- **RECORDS TO USE**:
---*---

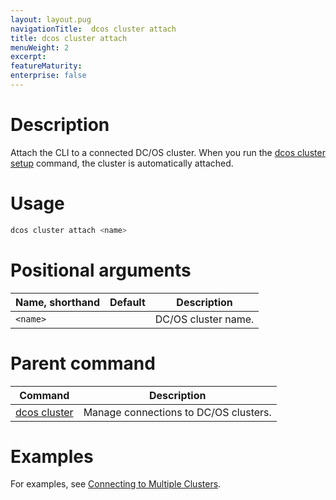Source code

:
 ```yaml
---
layout: layout.pug
navigationTitle:  dcos cluster attach
title: dcos cluster attach
menuWeight: 2
excerpt:
featureMaturity:
enterprise: false
---
```


<!-- This source repo for this topic is https://github.com/dcos/dcos-docs -->


# Description
Attach the CLI to a connected DC/OS cluster. When you run the [dcos cluster setup](/1.11/cli/command-reference/dcos-cluster/dcos-cluster-setup) command, the cluster is automatically attached.

# Usage

```bash
dcos cluster attach <name>
```

# Positional arguments

| Name, shorthand | Default | Description |
|---------|-------------|-------------|
| `<name>`   |             | DC/OS cluster name. |

# Parent command

| Command | Description |
|---------|-------------|
| [dcos cluster](/1.11/cli/command-reference/dcos-cluster/) | Manage connections to DC/OS clusters. |

# Examples
For examples, see [Connecting to Multiple Clusters](/1.11/cli/multi-cluster-cli/).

---*---

Up to the line containing "DC/OS clusters. |", skip everything; from that line through the last line above, return each line exactly.

| [dcos cluster](/1.11/cli/command-reference/dcos-cluster/) | Manage connections to DC/OS clusters. |

# Examples
For examples, see [Connecting to Multiple Clusters](/1.11/cli/multi-cluster-cli/).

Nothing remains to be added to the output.